## Listed entries
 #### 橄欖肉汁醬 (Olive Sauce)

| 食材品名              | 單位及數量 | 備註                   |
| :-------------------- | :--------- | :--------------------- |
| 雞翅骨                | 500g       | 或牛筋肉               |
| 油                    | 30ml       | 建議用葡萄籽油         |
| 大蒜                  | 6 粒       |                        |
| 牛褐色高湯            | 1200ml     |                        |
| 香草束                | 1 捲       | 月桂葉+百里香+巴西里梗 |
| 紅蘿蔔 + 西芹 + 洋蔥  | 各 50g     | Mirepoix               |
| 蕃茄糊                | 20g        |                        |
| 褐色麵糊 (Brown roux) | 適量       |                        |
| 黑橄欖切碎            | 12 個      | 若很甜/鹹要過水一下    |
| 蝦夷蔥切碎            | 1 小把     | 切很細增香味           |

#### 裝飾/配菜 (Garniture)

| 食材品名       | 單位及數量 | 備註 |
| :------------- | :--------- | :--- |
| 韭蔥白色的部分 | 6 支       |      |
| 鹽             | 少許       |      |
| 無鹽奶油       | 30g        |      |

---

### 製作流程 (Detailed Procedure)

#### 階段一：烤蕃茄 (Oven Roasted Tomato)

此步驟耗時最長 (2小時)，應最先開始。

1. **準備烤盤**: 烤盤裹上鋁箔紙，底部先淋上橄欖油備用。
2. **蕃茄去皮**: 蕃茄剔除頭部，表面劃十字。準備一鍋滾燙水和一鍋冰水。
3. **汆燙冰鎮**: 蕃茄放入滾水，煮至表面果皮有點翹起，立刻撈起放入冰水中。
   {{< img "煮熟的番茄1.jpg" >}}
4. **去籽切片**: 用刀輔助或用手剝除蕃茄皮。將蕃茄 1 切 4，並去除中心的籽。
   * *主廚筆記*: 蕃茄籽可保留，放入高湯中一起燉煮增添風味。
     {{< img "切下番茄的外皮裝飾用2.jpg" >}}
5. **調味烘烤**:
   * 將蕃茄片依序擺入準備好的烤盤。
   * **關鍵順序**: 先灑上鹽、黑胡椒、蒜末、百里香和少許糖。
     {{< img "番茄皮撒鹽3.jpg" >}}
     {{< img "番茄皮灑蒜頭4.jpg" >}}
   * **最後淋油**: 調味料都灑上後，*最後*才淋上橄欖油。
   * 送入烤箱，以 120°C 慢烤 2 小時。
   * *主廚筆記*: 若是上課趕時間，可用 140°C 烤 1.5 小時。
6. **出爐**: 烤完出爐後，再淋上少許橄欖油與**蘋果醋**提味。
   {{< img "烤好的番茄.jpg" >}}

## The task
Referring to the material above, set down exactly the lines between the line with "單位及數量 | 備註 |" and the line with "3. **汆燙冰鎮**: 蕃茄放入滾水，煮至表面果皮有點翹起，立刻撈起放入冰水中。", inclusive, and no other lines.

## Task answer
| 食材品名       | 單位及數量 | 備註 |
| :------------- | :--------- | :--- |
| 韭蔥白色的部分 | 6 支       |      |
| 鹽             | 少許       |      |
| 無鹽奶油       | 30g        |      |

---

### 製作流程 (Detailed Procedure)

#### 階段一：烤蕃茄 (Oven Roasted Tomato)

此步驟耗時最長 (2小時)，應最先開始。

1. **準備烤盤**: 烤盤裹上鋁箔紙，底部先淋上橄欖油備用。
2. **蕃茄去皮**: 蕃茄剔除頭部，表面劃十字。準備一鍋滾燙水和一鍋冰水。
3. **汆燙冰鎮**: 蕃茄放入滾水，煮至表面果皮有點翹起，立刻撈起放入冰水中。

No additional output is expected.